- How to complete this task
Go through the data below. List every line that holds the word "readability".

- Available data
━━━━━━━━━━━━━━━━

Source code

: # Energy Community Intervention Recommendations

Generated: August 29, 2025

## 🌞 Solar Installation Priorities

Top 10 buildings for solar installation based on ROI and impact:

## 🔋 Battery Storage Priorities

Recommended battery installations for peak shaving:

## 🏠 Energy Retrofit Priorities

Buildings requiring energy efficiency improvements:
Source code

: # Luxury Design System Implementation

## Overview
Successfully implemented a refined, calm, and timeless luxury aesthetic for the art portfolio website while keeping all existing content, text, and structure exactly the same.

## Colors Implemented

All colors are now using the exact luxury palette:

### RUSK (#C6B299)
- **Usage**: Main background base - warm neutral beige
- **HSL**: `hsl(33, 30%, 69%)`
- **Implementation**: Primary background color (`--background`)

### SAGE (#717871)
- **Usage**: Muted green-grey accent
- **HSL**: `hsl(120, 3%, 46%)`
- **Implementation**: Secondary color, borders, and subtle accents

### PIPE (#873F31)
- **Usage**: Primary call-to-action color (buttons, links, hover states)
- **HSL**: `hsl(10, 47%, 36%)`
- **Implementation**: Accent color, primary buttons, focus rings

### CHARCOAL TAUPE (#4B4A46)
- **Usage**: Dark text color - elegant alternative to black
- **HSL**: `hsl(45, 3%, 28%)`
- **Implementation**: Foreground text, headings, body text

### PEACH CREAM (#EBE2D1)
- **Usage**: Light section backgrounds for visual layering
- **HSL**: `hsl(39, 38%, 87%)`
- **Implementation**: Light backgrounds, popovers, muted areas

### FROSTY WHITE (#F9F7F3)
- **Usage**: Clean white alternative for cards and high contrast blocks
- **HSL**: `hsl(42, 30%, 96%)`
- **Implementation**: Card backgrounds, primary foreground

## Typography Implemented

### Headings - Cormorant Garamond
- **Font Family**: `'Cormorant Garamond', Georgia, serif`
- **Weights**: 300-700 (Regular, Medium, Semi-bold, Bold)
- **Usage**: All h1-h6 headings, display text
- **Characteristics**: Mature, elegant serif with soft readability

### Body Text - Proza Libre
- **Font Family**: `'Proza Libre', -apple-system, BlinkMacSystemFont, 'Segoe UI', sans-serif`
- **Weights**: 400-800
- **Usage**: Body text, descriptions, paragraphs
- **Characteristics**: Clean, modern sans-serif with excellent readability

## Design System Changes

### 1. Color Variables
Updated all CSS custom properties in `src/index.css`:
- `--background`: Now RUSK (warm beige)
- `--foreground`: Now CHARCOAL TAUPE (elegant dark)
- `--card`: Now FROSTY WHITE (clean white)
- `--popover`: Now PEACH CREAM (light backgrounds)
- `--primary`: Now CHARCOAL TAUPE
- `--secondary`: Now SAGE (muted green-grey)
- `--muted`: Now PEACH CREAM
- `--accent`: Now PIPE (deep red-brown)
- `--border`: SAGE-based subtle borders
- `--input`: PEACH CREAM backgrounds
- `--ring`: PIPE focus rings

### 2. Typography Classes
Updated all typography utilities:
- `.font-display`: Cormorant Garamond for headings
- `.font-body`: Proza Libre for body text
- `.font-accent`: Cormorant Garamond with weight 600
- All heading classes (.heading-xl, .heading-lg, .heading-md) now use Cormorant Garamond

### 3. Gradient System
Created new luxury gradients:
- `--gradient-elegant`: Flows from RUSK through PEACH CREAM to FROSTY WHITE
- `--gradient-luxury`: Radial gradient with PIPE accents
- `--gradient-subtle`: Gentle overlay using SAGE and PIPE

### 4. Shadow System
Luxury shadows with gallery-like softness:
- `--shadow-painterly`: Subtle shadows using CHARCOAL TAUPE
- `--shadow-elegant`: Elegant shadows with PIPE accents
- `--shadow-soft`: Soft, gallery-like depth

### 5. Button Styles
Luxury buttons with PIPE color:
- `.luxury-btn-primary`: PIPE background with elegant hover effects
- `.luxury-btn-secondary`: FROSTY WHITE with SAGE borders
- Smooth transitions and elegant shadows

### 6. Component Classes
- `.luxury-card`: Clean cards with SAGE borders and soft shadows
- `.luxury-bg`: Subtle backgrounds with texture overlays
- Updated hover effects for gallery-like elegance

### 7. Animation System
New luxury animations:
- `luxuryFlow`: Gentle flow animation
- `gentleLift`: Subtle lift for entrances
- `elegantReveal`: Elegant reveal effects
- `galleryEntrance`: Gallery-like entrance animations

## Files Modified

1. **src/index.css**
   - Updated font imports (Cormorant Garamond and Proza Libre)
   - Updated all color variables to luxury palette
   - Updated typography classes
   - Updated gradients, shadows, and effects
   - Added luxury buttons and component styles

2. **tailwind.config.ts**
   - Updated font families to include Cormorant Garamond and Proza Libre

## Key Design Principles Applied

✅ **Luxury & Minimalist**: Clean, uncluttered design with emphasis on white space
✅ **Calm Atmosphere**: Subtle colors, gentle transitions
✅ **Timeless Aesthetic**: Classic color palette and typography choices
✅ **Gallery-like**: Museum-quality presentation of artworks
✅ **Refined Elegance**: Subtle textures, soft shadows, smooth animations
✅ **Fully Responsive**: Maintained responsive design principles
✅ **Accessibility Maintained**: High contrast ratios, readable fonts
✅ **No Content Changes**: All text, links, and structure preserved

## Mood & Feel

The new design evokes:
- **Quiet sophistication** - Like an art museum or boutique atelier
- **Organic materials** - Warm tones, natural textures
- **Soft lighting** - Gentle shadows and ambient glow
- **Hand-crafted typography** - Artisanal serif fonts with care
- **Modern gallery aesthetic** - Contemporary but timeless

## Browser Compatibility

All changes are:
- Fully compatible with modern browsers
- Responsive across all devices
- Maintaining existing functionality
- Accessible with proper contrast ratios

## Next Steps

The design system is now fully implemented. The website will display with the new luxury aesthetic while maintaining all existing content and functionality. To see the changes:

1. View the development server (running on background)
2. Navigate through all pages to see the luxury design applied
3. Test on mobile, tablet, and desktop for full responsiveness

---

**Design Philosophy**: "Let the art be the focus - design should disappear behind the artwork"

━━━━━━━━━━━━━━━━

- Reply to the exercise
- **Characteristics**: Mature, elegant serif with soft readability
- **Characteristics**: Clean, modern sans-serif with excellent readability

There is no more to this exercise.